(Records from a dataset)
+===+
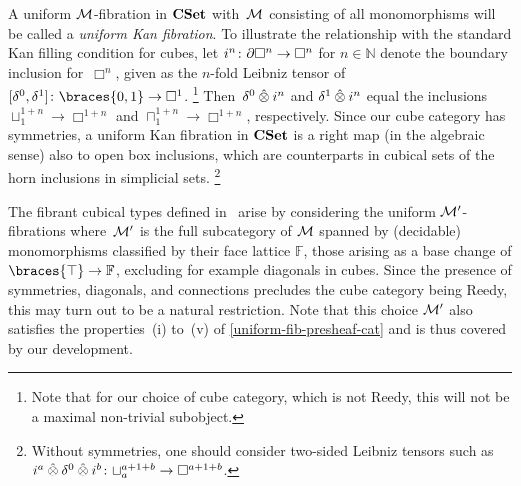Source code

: \documentclass[reqno,10pt,a4paper,oneside,draft]{amsart}
\begin{document}
\begin{example}
A uniform $\cal{M}$-fibration in $\CSet$ with~$\cal{M}$ consisting of all  monomorphisms will be called a \emph{uniform Kan fibration}.
To illustrate the relationship with the standard Kan filling condition for cubes, let $i^n \co \partial \Box^n \to \Box^n$ for $n \in \mathbb{N}$ denote the boundary inclusion for~$\Box^n$, given as the $n$-fold Leibniz tensor of $[\lcyl, \rcyl] \co \braces{0, 1} \to \Box^1$.%
\footnote{Note that for our choice of cube category, which is not Reedy, this will not be a maximal non-trivial subobject.}
Then~$\lcyl \hatotimes i^n$ and $\rcyl \hatotimes i^n$ equal the inclusions $\sqcup_1^{1+n} \to \Box^{1+n}$ and $\sqcap_1^{1+n} \to \Box^{1+n}$, respectively.
Since our cube category has symmetries, a uniform Kan fibration in $\CSet$ is a right map (in the algebraic sense) also to open box inclusions, which are
counterparts in cubical sets of the horn inclusions in simplicial sets.%
\footnote{Without symmetries, one should consider two-sided Leibniz tensors such as $i^a \hatotimes \lcyl \hatotimes i^b \co \sqcup_a^{a+1+b} \to \Box^{a+1+b}$.}

The fibrant cubical types defined in~\cite{cohen-et-al:cubicaltt} arise by considering the uniform $\cal{M}'$-fibrations where~$\cal{M}'$ is the full subcategory of $\cal{M}$ spanned by (decidable) monomorphisms classified by their face lattice $\mathbb{F}$, \ie those arising as a base change of $\braces{\top} \to \mathbb{F}$, excluding for example diagonals in cubes.
Since the presence of symmetries, diagonals, and connections precludes the cube category being Reedy, this may turn out to be a natural restriction.
Note that this choice $\cal{M}'$ also satisfies the properties~(i) to~(v) of \cref{uniform-fib-presheaf-cat} and is thus covered by our development.
\end{example}
\end{document}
+===+
» TASK PROMPT
All lines from the beginning of the entries above to the line containing "consisting of all", inclusive, should be printed exactly, apart from the pictures.

» SOLUTION BELOW
Source code

: \documentclass[reqno,10pt,a4paper,oneside,draft]{amsart}
\begin{document}
\begin{example}
A uniform $\cal{M}$-fibration in $\CSet$ with~$\cal{M}$ consisting of all  monomorphisms will be called a \emph{uniform Kan fibration}.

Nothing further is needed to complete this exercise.